--- Dataset Enclosed Below ---

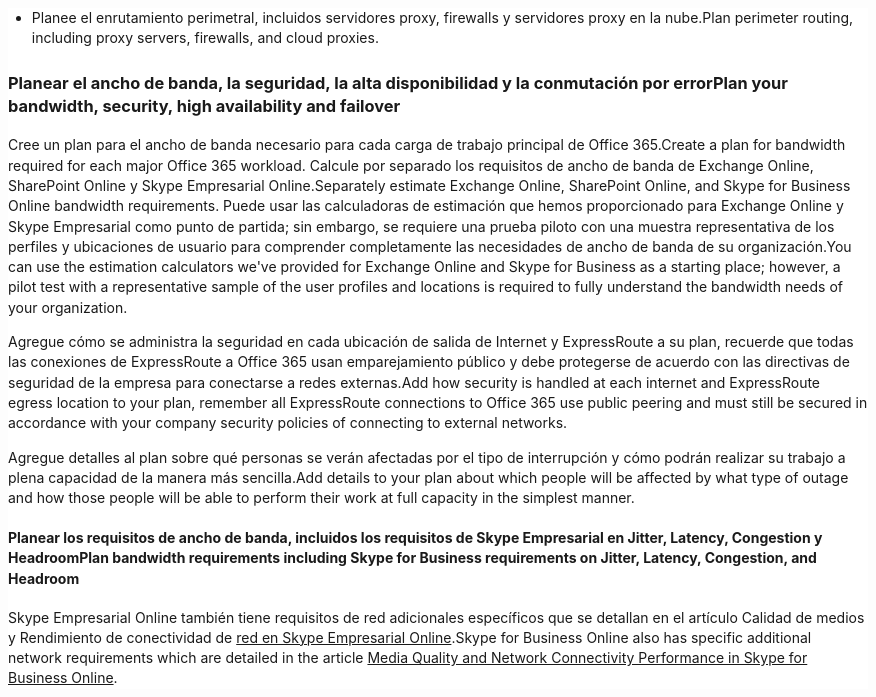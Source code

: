 - <span data-ttu-id="bd1b9-310">Planee el enrutamiento perimetral, incluidos servidores proxy, firewalls y servidores proxy en la nube.</span><span class="sxs-lookup"><span data-stu-id="bd1b9-310">Plan perimeter routing, including proxy servers, firewalls, and cloud proxies.</span></span>

### <a name="plan-your-bandwidth-security-high-availability-and-failover"></a><span data-ttu-id="bd1b9-311">Planear el ancho de banda, la seguridad, la alta disponibilidad y la conmutación por error</span><span class="sxs-lookup"><span data-stu-id="bd1b9-311">Plan your bandwidth, security, high availability and failover</span></span>
<span data-ttu-id="bd1b9-312"><a name="availability"> </a></span><span class="sxs-lookup"><span data-stu-id="bd1b9-312"><a name="availability"> </a></span></span>

<span data-ttu-id="bd1b9-313">Cree un plan para el ancho de banda necesario para cada carga de trabajo principal de Office 365.</span><span class="sxs-lookup"><span data-stu-id="bd1b9-313">Create a plan for bandwidth required for each major Office 365 workload.</span></span> <span data-ttu-id="bd1b9-314">Calcule por separado los requisitos de ancho de banda de Exchange Online, SharePoint Online y Skype Empresarial Online.</span><span class="sxs-lookup"><span data-stu-id="bd1b9-314">Separately estimate Exchange Online, SharePoint Online, and Skype for Business Online bandwidth requirements.</span></span> <span data-ttu-id="bd1b9-315">Puede usar las calculadoras de estimación que hemos proporcionado para Exchange Online y Skype Empresarial como punto de partida; sin embargo, se requiere una prueba piloto con una muestra representativa de los perfiles y ubicaciones de usuario para comprender completamente las necesidades de ancho de banda de su organización.</span><span class="sxs-lookup"><span data-stu-id="bd1b9-315">You can use the estimation calculators we've provided for Exchange Online and Skype for Business as a starting place; however, a pilot test with a representative sample of the user profiles and locations is required to fully understand the bandwidth needs of your organization.</span></span>
  
<span data-ttu-id="bd1b9-316">Agregue cómo se administra la seguridad en cada ubicación de salida de Internet y ExpressRoute a su plan, recuerde que todas las conexiones de ExpressRoute a Office 365 usan emparejamiento público y debe protegerse de acuerdo con las directivas de seguridad de la empresa para conectarse a redes externas.</span><span class="sxs-lookup"><span data-stu-id="bd1b9-316">Add how security is handled at each internet and ExpressRoute egress location to your plan, remember all ExpressRoute connections to Office 365 use public peering and must still be secured in accordance with your company security policies of connecting to external networks.</span></span>
  
<span data-ttu-id="bd1b9-317">Agregue detalles al plan sobre qué personas se verán afectadas por el tipo de interrupción y cómo podrán realizar su trabajo a plena capacidad de la manera más sencilla.</span><span class="sxs-lookup"><span data-stu-id="bd1b9-317">Add details to your plan about which people will be affected by what type of outage and how those people will be able to perform their work at full capacity in the simplest manner.</span></span>
  
#### <a name="plan-bandwidth-requirements-including-skype-for-business-requirements-on-jitter-latency-congestion-and-headroom"></a><span data-ttu-id="bd1b9-318">Planear los requisitos de ancho de banda, incluidos los requisitos de Skype Empresarial en Jitter, Latency, Congestion y Headroom</span><span class="sxs-lookup"><span data-stu-id="bd1b9-318">Plan bandwidth requirements including Skype for Business requirements on Jitter, Latency, Congestion, and Headroom</span></span>
  
<span data-ttu-id="bd1b9-319">Skype Empresarial Online también tiene requisitos de red adicionales específicos que se detallan en el artículo Calidad de medios y Rendimiento de conectividad de [red en Skype Empresarial Online](https://support.office.com/article/Media-Quality-and-Network-Connectivity-Performance-in-Skype-for-Business-Online-5fe3e01b-34cf-44e0-b897-b0b2a83f0917).</span><span class="sxs-lookup"><span data-stu-id="bd1b9-319">Skype for Business Online also has specific additional network requirements which are detailed in the article [Media Quality and Network Connectivity Performance in Skype for Business Online](https://support.office.com/article/Media-Quality-and-Network-Connectivity-Performance-in-Skype-for-Business-Online-5fe3e01b-34cf-44e0-b897-b0b2a83f0917).</span></span>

--- End of Enclosed Dataset ---

* _Exercise prompt_: Find the string "availability" in the material above, and report every line where it occurs.

* _Result below_:
### <a name="plan-your-bandwidth-security-high-availability-and-failover"></a><span data-ttu-id="bd1b9-311">Planear el ancho de banda, la seguridad, la alta disponibilidad y la conmutación por error</span><span class="sxs-lookup"><span data-stu-id="bd1b9-311">Plan your bandwidth, security, high availability and failover</span></span>
<span data-ttu-id="bd1b9-312"><a name="availability"> </a></span><span class="sxs-lookup"><span data-stu-id="bd1b9-312"><a name="availability"> </a></span></span>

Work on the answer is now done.